Japanese officials are planning to release over 264 million gallons of radioactive water into the Pacific Ocean in the following couple of decades as an effort to dispose of the radioactive waste remaining from the 2011 Fukushima nuclear disaster.
Multiple Countries at Odds With the Discharge of Radioactive Water
China, South Korea, and Taiwan condemned the plan, with Beijing urging Tokyo to deal with the issue prudently, according to Bloomberg, which first reported the program. Local fishing groups also opposed Japan's plans, with several environmental organizations warning against the discharges.
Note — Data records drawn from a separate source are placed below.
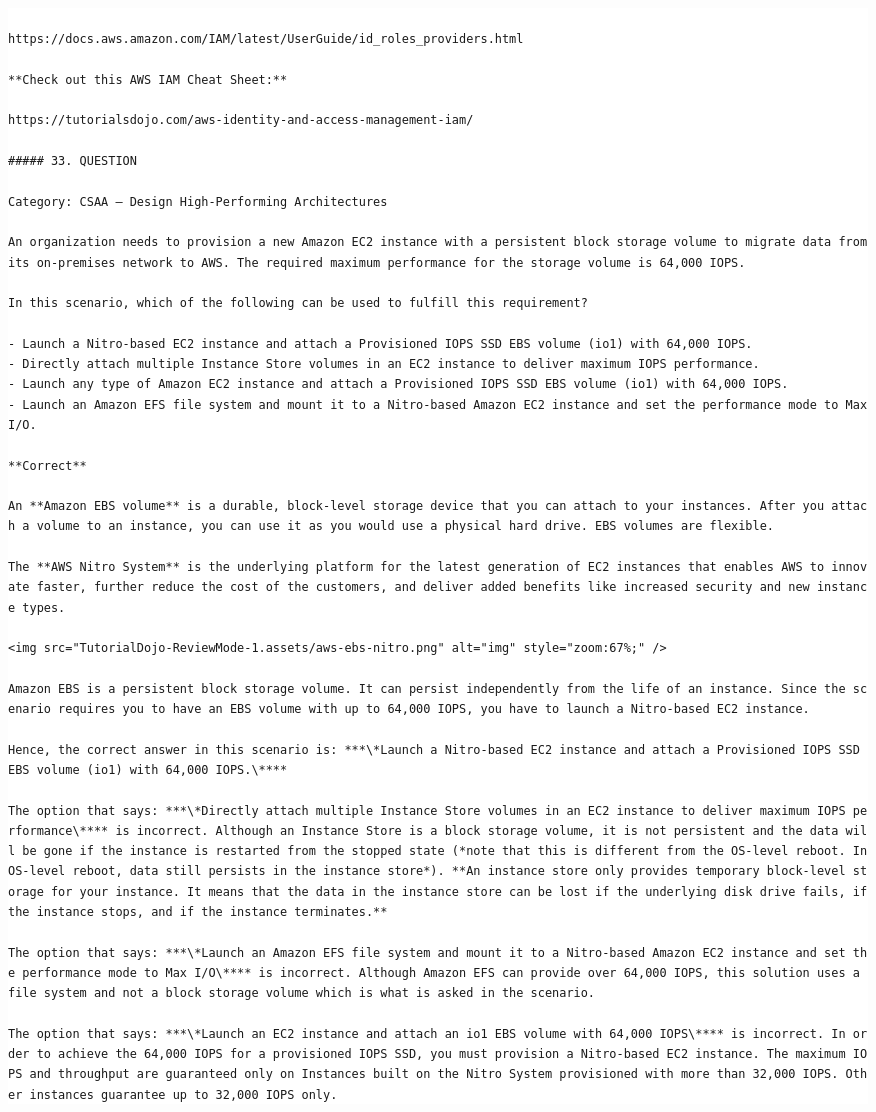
 ```

https://docs.aws.amazon.com/IAM/latest/UserGuide/id_roles_providers.html

**Check out this AWS IAM Cheat Sheet:**

https://tutorialsdojo.com/aws-identity-and-access-management-iam/

##### 33. QUESTION

Category: CSAA – Design High-Performing Architectures

An organization needs to provision a new Amazon EC2 instance with a persistent block storage volume to migrate data from its on-premises network to AWS. The required maximum performance for the storage volume is 64,000 IOPS.

In this scenario, which of the following can be used to fulfill this requirement?

- Launch a Nitro-based EC2 instance and attach a Provisioned IOPS SSD EBS volume (io1) with 64,000 IOPS.
- Directly attach multiple Instance Store volumes in an EC2 instance to deliver maximum IOPS performance.
- Launch any type of Amazon EC2 instance and attach a Provisioned IOPS SSD EBS volume (io1) with 64,000 IOPS.
- Launch an Amazon EFS file system and mount it to a Nitro-based Amazon EC2 instance and set the performance mode to Max I/O.

**Correct**

An **Amazon EBS volume** is a durable, block-level storage device that you can attach to your instances. After you attach a volume to an instance, you can use it as you would use a physical hard drive. EBS volumes are flexible.

The **AWS Nitro System** is the underlying platform for the latest generation of EC2 instances that enables AWS to innovate faster, further reduce the cost of the customers, and deliver added benefits like increased security and new instance types.

<img src="TutorialDojo-ReviewMode-1.assets/aws-ebs-nitro.png" alt="img" style="zoom:67%;" />

Amazon EBS is a persistent block storage volume. It can persist independently from the life of an instance. Since the scenario requires you to have an EBS volume with up to 64,000 IOPS, you have to launch a Nitro-based EC2 instance.

Hence, the correct answer in this scenario is: ***\*Launch a Nitro-based EC2 instance and attach a Provisioned IOPS SSD EBS volume (io1) with 64,000 IOPS.\****

The option that says: ***\*Directly attach multiple Instance Store volumes in an EC2 instance to deliver maximum IOPS performance\**** is incorrect. Although an Instance Store is a block storage volume, it is not persistent and the data will be gone if the instance is restarted from the stopped state (*note that this is different from the OS-level reboot. In OS-level reboot, data still persists in the instance store*). **An instance store only provides temporary block-level storage for your instance. It means that the data in the instance store can be lost if the underlying disk drive fails, if the instance stops, and if the instance terminates.**

The option that says: ***\*Launch an Amazon EFS file system and mount it to a Nitro-based Amazon EC2 instance and set the performance mode to Max I/O\**** is incorrect. Although Amazon EFS can provide over 64,000 IOPS, this solution uses a file system and not a block storage volume which is what is asked in the scenario.

The option that says: ***\*Launch an EC2 instance and attach an io1 EBS volume with 64,000 IOPS\**** is incorrect. In order to achieve the 64,000 IOPS for a provisioned IOPS SSD, you must provision a Nitro-based EC2 instance. The maximum IOPS and throughput are guaranteed only on Instances built on the Nitro System provisioned with more than 32,000 IOPS. Other instances guarantee up to 32,000 IOPS only.
```
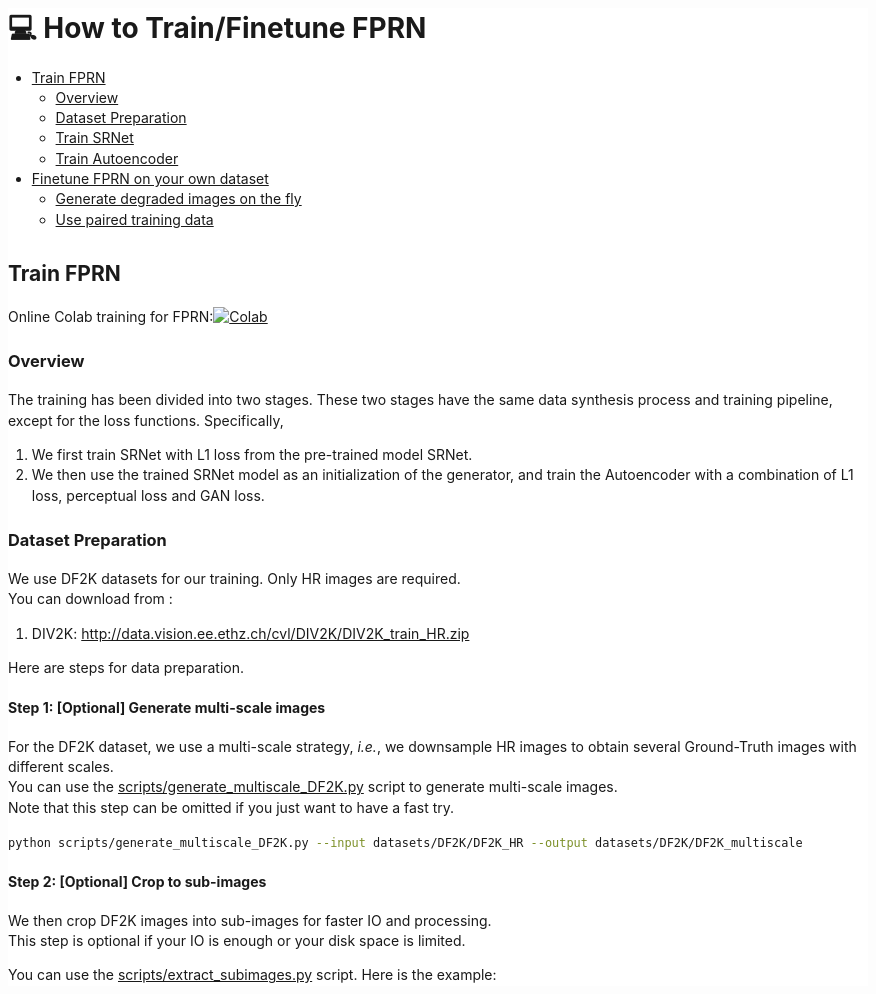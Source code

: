 # :computer: How to Train/Finetune FPRN

- [Train FPRN](#train-fprn)
  - [Overview](#overview)
  - [Dataset Preparation](#dataset-preparation)
  - [Train SRNet](#Train-SRNet)
  - [Train Autoencoder](#Train-Autoencoder)
- [Finetune FPRN on your own dataset](#Finetune-FPRN-on-your-own-dataset)
  - [Generate degraded images on the fly](#Generate-degraded-images-on-the-fly)
  - [Use paired training data](#use-your-own-paired-data)



## Train FPRN

Online Colab training for FPRN:[![Colab]()](https://colab.research.google.com/drive/1jhDQgZaSWGIhhEb5HlPvB6-ZL5eCAUns)

### Overview

The training has been divided into two stages. These two stages have the same data synthesis process and training pipeline, except for the loss functions. Specifically,

1. We first train SRNet with L1 loss from the pre-trained model SRNet.
1. We then use the trained SRNet model as an initialization of the generator, and train the Autoencoder with a combination of L1 loss, perceptual loss and GAN loss.

### Dataset Preparation

We use DF2K datasets for our training. Only HR images are required. <br>
You can download from :

1. DIV2K: http://data.vision.ee.ethz.ch/cvl/DIV2K/DIV2K_train_HR.zip

Here are steps for data preparation.

#### Step 1: [Optional] Generate multi-scale images

For the DF2K dataset, we use a multi-scale strategy, *i.e.*, we downsample HR images to obtain several Ground-Truth images with different scales. <br>
You can use the [scripts/generate_multiscale_DF2K.py](scripts/generate_multiscale_DF2K.py) script to generate multi-scale images. <br>
Note that this step can be omitted if you just want to have a fast try.

```bash
python scripts/generate_multiscale_DF2K.py --input datasets/DF2K/DF2K_HR --output datasets/DF2K/DF2K_multiscale
```

#### Step 2: [Optional] Crop to sub-images

We then crop DF2K images into sub-images for faster IO and processing.<br>
This step is optional if your IO is enough or your disk space is limited.

You can use the [scripts/extract_subimages.py](scripts/extract_subimages.py) script. Here is the example:
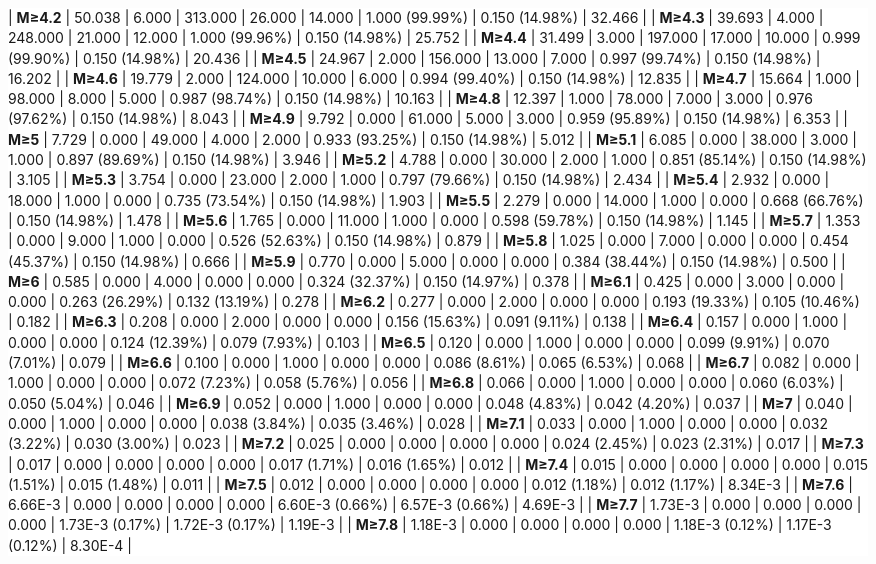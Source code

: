 | **M&ge;4.2** | 50.038 | 6.000 | 313.000 | 26.000 | 14.000 | 1.000 (99.99%) | 0.150 (14.98%) | 32.466 |
| **M&ge;4.3** | 39.693 | 4.000 | 248.000 | 21.000 | 12.000 | 1.000 (99.96%) | 0.150 (14.98%) | 25.752 |
| **M&ge;4.4** | 31.499 | 3.000 | 197.000 | 17.000 | 10.000 | 0.999 (99.90%) | 0.150 (14.98%) | 20.436 |
| **M&ge;4.5** | 24.967 | 2.000 | 156.000 | 13.000 | 7.000 | 0.997 (99.74%) | 0.150 (14.98%) | 16.202 |
| **M&ge;4.6** | 19.779 | 2.000 | 124.000 | 10.000 | 6.000 | 0.994 (99.40%) | 0.150 (14.98%) | 12.835 |
| **M&ge;4.7** | 15.664 | 1.000 | 98.000 | 8.000 | 5.000 | 0.987 (98.74%) | 0.150 (14.98%) | 10.163 |
| **M&ge;4.8** | 12.397 | 1.000 | 78.000 | 7.000 | 3.000 | 0.976 (97.62%) | 0.150 (14.98%) | 8.043 |
| **M&ge;4.9** | 9.792 | 0.000 | 61.000 | 5.000 | 3.000 | 0.959 (95.89%) | 0.150 (14.98%) | 6.353 |
| **M&ge;5** | 7.729 | 0.000 | 49.000 | 4.000 | 2.000 | 0.933 (93.25%) | 0.150 (14.98%) | 5.012 |
| **M&ge;5.1** | 6.085 | 0.000 | 38.000 | 3.000 | 1.000 | 0.897 (89.69%) | 0.150 (14.98%) | 3.946 |
| **M&ge;5.2** | 4.788 | 0.000 | 30.000 | 2.000 | 1.000 | 0.851 (85.14%) | 0.150 (14.98%) | 3.105 |
| **M&ge;5.3** | 3.754 | 0.000 | 23.000 | 2.000 | 1.000 | 0.797 (79.66%) | 0.150 (14.98%) | 2.434 |
| **M&ge;5.4** | 2.932 | 0.000 | 18.000 | 1.000 | 0.000 | 0.735 (73.54%) | 0.150 (14.98%) | 1.903 |
| **M&ge;5.5** | 2.279 | 0.000 | 14.000 | 1.000 | 0.000 | 0.668 (66.76%) | 0.150 (14.98%) | 1.478 |
| **M&ge;5.6** | 1.765 | 0.000 | 11.000 | 1.000 | 0.000 | 0.598 (59.78%) | 0.150 (14.98%) | 1.145 |
| **M&ge;5.7** | 1.353 | 0.000 | 9.000 | 1.000 | 0.000 | 0.526 (52.63%) | 0.150 (14.98%) | 0.879 |
| **M&ge;5.8** | 1.025 | 0.000 | 7.000 | 0.000 | 0.000 | 0.454 (45.37%) | 0.150 (14.98%) | 0.666 |
| **M&ge;5.9** | 0.770 | 0.000 | 5.000 | 0.000 | 0.000 | 0.384 (38.44%) | 0.150 (14.98%) | 0.500 |
| **M&ge;6** | 0.585 | 0.000 | 4.000 | 0.000 | 0.000 | 0.324 (32.37%) | 0.150 (14.97%) | 0.378 |
| **M&ge;6.1** | 0.425 | 0.000 | 3.000 | 0.000 | 0.000 | 0.263 (26.29%) | 0.132 (13.19%) | 0.278 |
| **M&ge;6.2** | 0.277 | 0.000 | 2.000 | 0.000 | 0.000 | 0.193 (19.33%) | 0.105 (10.46%) | 0.182 |
| **M&ge;6.3** | 0.208 | 0.000 | 2.000 | 0.000 | 0.000 | 0.156 (15.63%) | 0.091 (9.11%) | 0.138 |
| **M&ge;6.4** | 0.157 | 0.000 | 1.000 | 0.000 | 0.000 | 0.124 (12.39%) | 0.079 (7.93%) | 0.103 |
| **M&ge;6.5** | 0.120 | 0.000 | 1.000 | 0.000 | 0.000 | 0.099 (9.91%) | 0.070 (7.01%) | 0.079 |
| **M&ge;6.6** | 0.100 | 0.000 | 1.000 | 0.000 | 0.000 | 0.086 (8.61%) | 0.065 (6.53%) | 0.068 |
| **M&ge;6.7** | 0.082 | 0.000 | 1.000 | 0.000 | 0.000 | 0.072 (7.23%) | 0.058 (5.76%) | 0.056 |
| **M&ge;6.8** | 0.066 | 0.000 | 1.000 | 0.000 | 0.000 | 0.060 (6.03%) | 0.050 (5.04%) | 0.046 |
| **M&ge;6.9** | 0.052 | 0.000 | 1.000 | 0.000 | 0.000 | 0.048 (4.83%) | 0.042 (4.20%) | 0.037 |
| **M&ge;7** | 0.040 | 0.000 | 1.000 | 0.000 | 0.000 | 0.038 (3.84%) | 0.035 (3.46%) | 0.028 |
| **M&ge;7.1** | 0.033 | 0.000 | 1.000 | 0.000 | 0.000 | 0.032 (3.22%) | 0.030 (3.00%) | 0.023 |
| **M&ge;7.2** | 0.025 | 0.000 | 0.000 | 0.000 | 0.000 | 0.024 (2.45%) | 0.023 (2.31%) | 0.017 |
| **M&ge;7.3** | 0.017 | 0.000 | 0.000 | 0.000 | 0.000 | 0.017 (1.71%) | 0.016 (1.65%) | 0.012 |
| **M&ge;7.4** | 0.015 | 0.000 | 0.000 | 0.000 | 0.000 | 0.015 (1.51%) | 0.015 (1.48%) | 0.011 |
| **M&ge;7.5** | 0.012 | 0.000 | 0.000 | 0.000 | 0.000 | 0.012 (1.18%) | 0.012 (1.17%) | 8.34E-3 |
| **M&ge;7.6** | 6.66E-3 | 0.000 | 0.000 | 0.000 | 0.000 | 6.60E-3 (0.66%) | 6.57E-3 (0.66%) | 4.69E-3 |
| **M&ge;7.7** | 1.73E-3 | 0.000 | 0.000 | 0.000 | 0.000 | 1.73E-3 (0.17%) | 1.72E-3 (0.17%) | 1.19E-3 |
| **M&ge;7.8** | 1.18E-3 | 0.000 | 0.000 | 0.000 | 0.000 | 1.18E-3 (0.12%) | 1.17E-3 (0.12%) | 8.30E-4 |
Japanese Prime Minister Yoshihide Suga responded to the concerns, saying that the treated water disposal is an "unavoidable issue for decommissioning the Fukushima nuclear power plant." The U.S. also backed up the plan, saying that it is in line with global standards
The decision ends years of debates over how to dispose of the water accumulated ten years ago when the Fukushima Dai-Ichi nuclear power plant experienced a meltdown following an earthquake and a resulting tsunami that damaged the facility and led to large amounts of radiation being released.
In 2012, a Japanese commission found that Tokyo Electric Power Company, the company responsible for overseeing the plant, failed to prepare for damage containment and had not developed a proper evacuation plan for employees.